Stored data entries
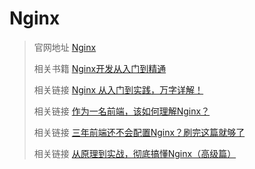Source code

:# Nginx

> 官网地址 [Nginx](https://nginx.org/en/docs/)
>
> 相关书籍 [Nginx开发从入门到精通](https://tengine.taobao.org/book/index.html)
>
> 相关链接 [Nginx 从入门到实践，万字详解！](https://juejin.cn/post/6844904144235413512)
>
> 相关链接 [作为一名前端，该如何理解Nginx？](https://juejin.cn/post/7082655545491980301)
>
> 相关链接 [三年前端还不会配置Nginx？刷完这篇就够了](https://juejin.cn/post/7270153705877241890)
>
> 相关链接 [从原理到实战，彻底搞懂Nginx（高级篇）](https://juejin.cn/post/6844904046789132301)
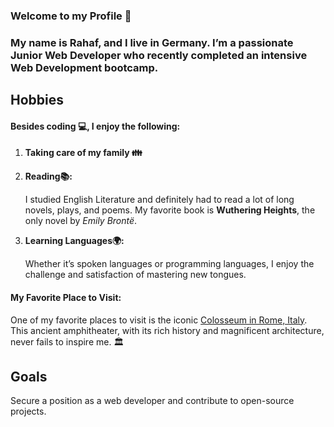 
### Welcome to my Profile 👋

### My name is Rahaf, and I live in Germany. I’m a passionate Junior Web Developer who recently completed an intensive Web Development bootcamp. 

## Hobbies

#### Besides coding 💻, I enjoy the following:

1. **Taking care of my family 👪**

2. **Reading📚:** 

   I studied English Literature and definitely had to read a lot of long novels, plays, and poems. My favorite book is **Wuthering Heights**, the only novel by *Emily Brontë*.

3. **Learning Languages🌍:**
 
   Whether it’s spoken languages or programming languages, I enjoy the challenge and satisfaction of mastering new tongues.

#### My Favorite Place to Visit:

One of my favorite places to visit is the iconic [Colosseum in Rome, Italy](https://en.wikipedia.org/wiki/File:Colosseum_in_Rome,_Italy_-_April_2007.jpg). This ancient amphitheater, with its rich history and magnificent architecture, never fails to inspire me. 🏛️

## Goals
Secure a position as a web developer and contribute to open-source projects.


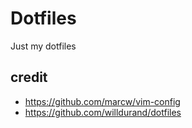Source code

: Dotfiles
========

Just my dotfiles

credit
------

*  https://github.com/marcw/vim-config
* https://github.com/willdurand/dotfiles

* [HOW TO COMPLETE THIS TASK]:
State the count of lines above containing the string "juejin", and add nothing to it.

* [WRITTEN ANSWER]:
4